• **WHAT IS EXPECTED**: Your answer should be every line of the records that contains the word "this", copied as it stands.

- - - - - - -

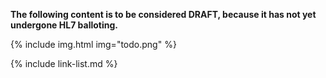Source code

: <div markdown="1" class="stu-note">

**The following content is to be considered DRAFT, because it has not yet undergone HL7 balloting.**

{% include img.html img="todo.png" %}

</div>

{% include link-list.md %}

- - - - - - -

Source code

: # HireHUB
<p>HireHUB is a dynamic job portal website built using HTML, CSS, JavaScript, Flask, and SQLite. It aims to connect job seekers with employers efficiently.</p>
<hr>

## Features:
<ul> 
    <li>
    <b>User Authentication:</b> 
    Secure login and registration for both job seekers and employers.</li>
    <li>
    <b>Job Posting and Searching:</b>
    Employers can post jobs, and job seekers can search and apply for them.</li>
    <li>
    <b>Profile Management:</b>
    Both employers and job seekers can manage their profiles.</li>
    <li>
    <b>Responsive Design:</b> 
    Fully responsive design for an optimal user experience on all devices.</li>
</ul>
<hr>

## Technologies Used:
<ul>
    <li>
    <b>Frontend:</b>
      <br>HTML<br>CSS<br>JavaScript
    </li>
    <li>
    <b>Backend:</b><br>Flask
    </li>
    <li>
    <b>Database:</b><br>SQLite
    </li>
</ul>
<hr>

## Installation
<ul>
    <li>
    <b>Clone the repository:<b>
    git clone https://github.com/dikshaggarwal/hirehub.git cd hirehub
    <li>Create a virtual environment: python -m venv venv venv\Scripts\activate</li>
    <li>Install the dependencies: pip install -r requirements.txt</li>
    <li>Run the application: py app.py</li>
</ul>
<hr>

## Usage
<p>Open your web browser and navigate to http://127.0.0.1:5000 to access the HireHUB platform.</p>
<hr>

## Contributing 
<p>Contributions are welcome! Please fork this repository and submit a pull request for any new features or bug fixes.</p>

- - - - - - -

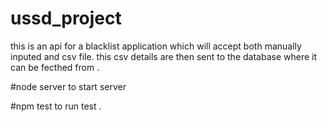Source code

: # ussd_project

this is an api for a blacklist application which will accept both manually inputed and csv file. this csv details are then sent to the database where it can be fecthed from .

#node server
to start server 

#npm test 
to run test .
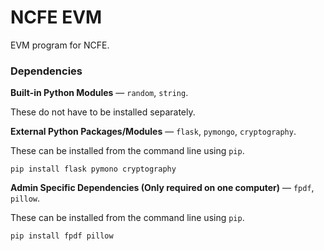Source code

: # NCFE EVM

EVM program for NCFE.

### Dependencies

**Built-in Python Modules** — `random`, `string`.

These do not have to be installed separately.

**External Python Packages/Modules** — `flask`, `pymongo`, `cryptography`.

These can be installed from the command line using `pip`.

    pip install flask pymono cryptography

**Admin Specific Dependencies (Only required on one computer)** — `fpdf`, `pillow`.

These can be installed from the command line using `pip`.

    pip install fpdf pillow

- - - - - - -

• **ANSWER BOX**:
<p>Contributions are welcome! Please fork this repository and submit a pull request for any new features or bug fixes.</p>
this is an api for a blacklist application which will accept both manually inputed and csv file. this csv details are then sent to the database where it can be fecthed from .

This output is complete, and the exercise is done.